Hi - I've been running an 8 node cluster with a 14.5 GB index made of
24 shards with 2 replicas. Here's how they all end up getting
host shards primary size (MB) docs index1.la.sol 16 9933 13021626 index2.la.sol 13 9 8057 10575338 index3.la.sol 8 4 4940 6485001 index4.la.sol 6 1 3668 4779460 index5.la.sol 11 5 6806 8924327 index6.la.sol 11 5 6865 9015712 index7.la.sol 4 2474 3267000 index8.la.sol 3 1852 2440371
The thing that bothers me is that over time, a single node or two ends
up with much more of the data than the others, and the overall query
performance suffers because this one node is working a lot harder than
the others and appears to be dragging them all down even though the
others are much more lightly used.
To solve this I've been forcing nodes to re-allocate shards by
restarting them one at a time. This is not always ideal, however,
because while the nodes are restarting the moving of the shards puts
even an even bigger strain on the network and for a few minutes,
performnance gets a lot worse. Also, it appears I end up having to
restart at least half of the nodes eventually because instead of
evenly distributing the data across the nodes when a single node goes
down, for some reason it ends up piling up the data onto the remaining
nodes that have the most data (probably because they have been up the
longest). So in the above example, if I restart index1, index2 will
likely end up with close to 10 GB of data and I'll have to restart
that one next.
So my feature request would be to either have something that re-
allocates shards evenly, taking into account the size of each shard in
terms of documents or megabytes. This can be something that gets
called on-demand, to minimize the amount of time spent re-balancing
things that may be not ideal but still acceptable.
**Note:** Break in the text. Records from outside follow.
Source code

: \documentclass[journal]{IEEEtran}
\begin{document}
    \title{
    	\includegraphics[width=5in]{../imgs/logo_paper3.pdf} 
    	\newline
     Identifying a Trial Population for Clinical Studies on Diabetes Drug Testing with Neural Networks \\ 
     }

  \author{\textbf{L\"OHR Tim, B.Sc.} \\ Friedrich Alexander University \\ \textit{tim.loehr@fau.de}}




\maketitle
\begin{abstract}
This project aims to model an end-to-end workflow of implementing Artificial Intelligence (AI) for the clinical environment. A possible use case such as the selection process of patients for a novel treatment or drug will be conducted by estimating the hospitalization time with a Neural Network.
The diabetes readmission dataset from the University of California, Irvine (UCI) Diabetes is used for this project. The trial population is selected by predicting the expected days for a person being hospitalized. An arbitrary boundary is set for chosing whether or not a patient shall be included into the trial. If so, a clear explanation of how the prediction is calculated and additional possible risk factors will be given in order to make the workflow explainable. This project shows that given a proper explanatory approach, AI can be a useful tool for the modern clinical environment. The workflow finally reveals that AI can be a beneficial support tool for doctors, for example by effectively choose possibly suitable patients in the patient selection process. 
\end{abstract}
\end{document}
If that's too complicated to implement, a stop-gap measure would be
something that lets me signal to index1, "hey, re-allocate only a few
of your shards someplace else" that way I don't have to end up with
all of the shards leaving index1 by using my crude restart method.
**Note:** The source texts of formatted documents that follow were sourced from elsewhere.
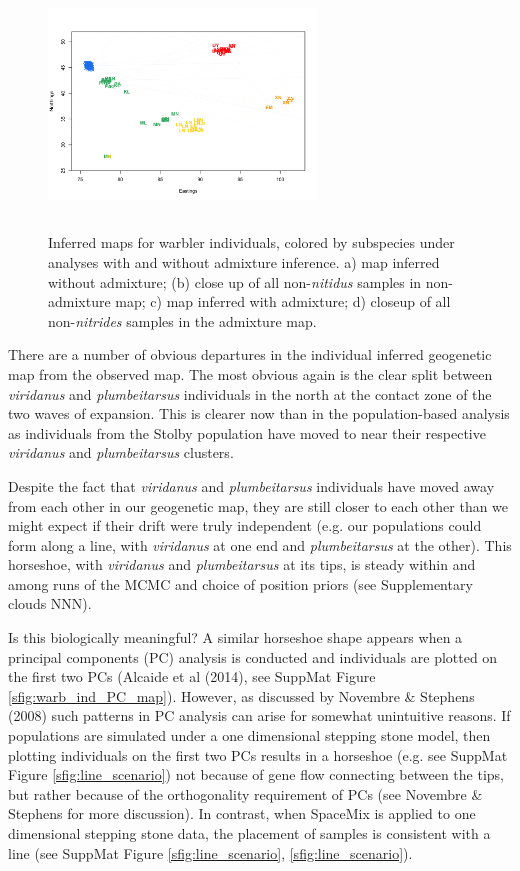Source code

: \documentclass[12pt]{article}
\begin{document}
\begin{figure}
			{\includegraphics[width=2.8in,height=2.3in]{figs/warblers/individual_warbler_map_arrows_randpr1_closeup.png}}
	\caption{Inferred maps for warbler individuals, colored by subspecies under analyses with and without admixture inference. a) map inferred without admixture; (b) close up of all non-\textit{nitidus} samples in non-admixture map; c) map inferred with admixture; d) closeup of all non-\textit{nitrides} samples in the admixture map.}\label{sfig:warbler_ind_maps}
\end{figure}

There are a number of obvious departures in the individual inferred geogenetic map from the observed map. The most obvious again is the clear split between \textit{viridanus} and \textit{plumbeitarsus} individuals in the north at the contact zone of the two waves of expansion.  This is clearer now than in the population-based analysis as individuals from the Stolby population have moved to near their respective \textit{viridanus} and \textit{plumbeitarsus} clusters. 

Despite the fact that \textit{viridanus} and \textit{plumbeitarsus} individuals have moved away from each other in our geogenetic map, they are still closer to each other than we might expect if their drift were truly independent (e.g. our populations could form along a line, with \textit{viridanus} at one end and \textit{plumbeitarsus} at the other). This horseshoe, with \textit{viridanus} and \textit{plumbeitarsus} at its tips, is steady within and among runs of the MCMC and choice of position priors (see Supplementary clouds NNN).  

Is this biologically meaningful?  A similar horseshoe shape appears when a principal components (PC) analysis is conducted and individuals are plotted on the first two PCs (Alcaide et al (2014), see SuppMat Figure \ref{sfig:warb_ind_PC_map}). However, as discussed by Novembre \& Stephens (2008) such patterns in PC analysis can arise for somewhat unintuitive reasons. If populations are simulated under a one dimensional stepping stone model, then plotting individuals on the first two PCs results in a horseshoe (e.g. see SuppMat Figure \ref{sfig:line_scenario}) not because of gene flow connecting between the tips, but rather because of the orthogonality requirement of PCs (see Novembre \& Stephens for more discussion).  In contrast, when SpaceMix is applied to one dimensional stepping stone data, the placement of samples is consistent with a line (see SuppMat Figure  \ref{sfig:line_scenario}, \ref{sfig:line_scenario}).
\end{document}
Another possibility is enabling a switch which changes the algorithm
by which a node which just went down gets its shards re-allocated.
Right now it appears to do something that ends up favoring the oldest
node; maybe it can be tweaked so that it dumps the shards
preferentially on the ones which has the most free memory.
Let me know if you think any of this is reasonable to do or if there
is some better way I can solve this problem I missed!
BTW I'm running 0.15.2 on linux x86_64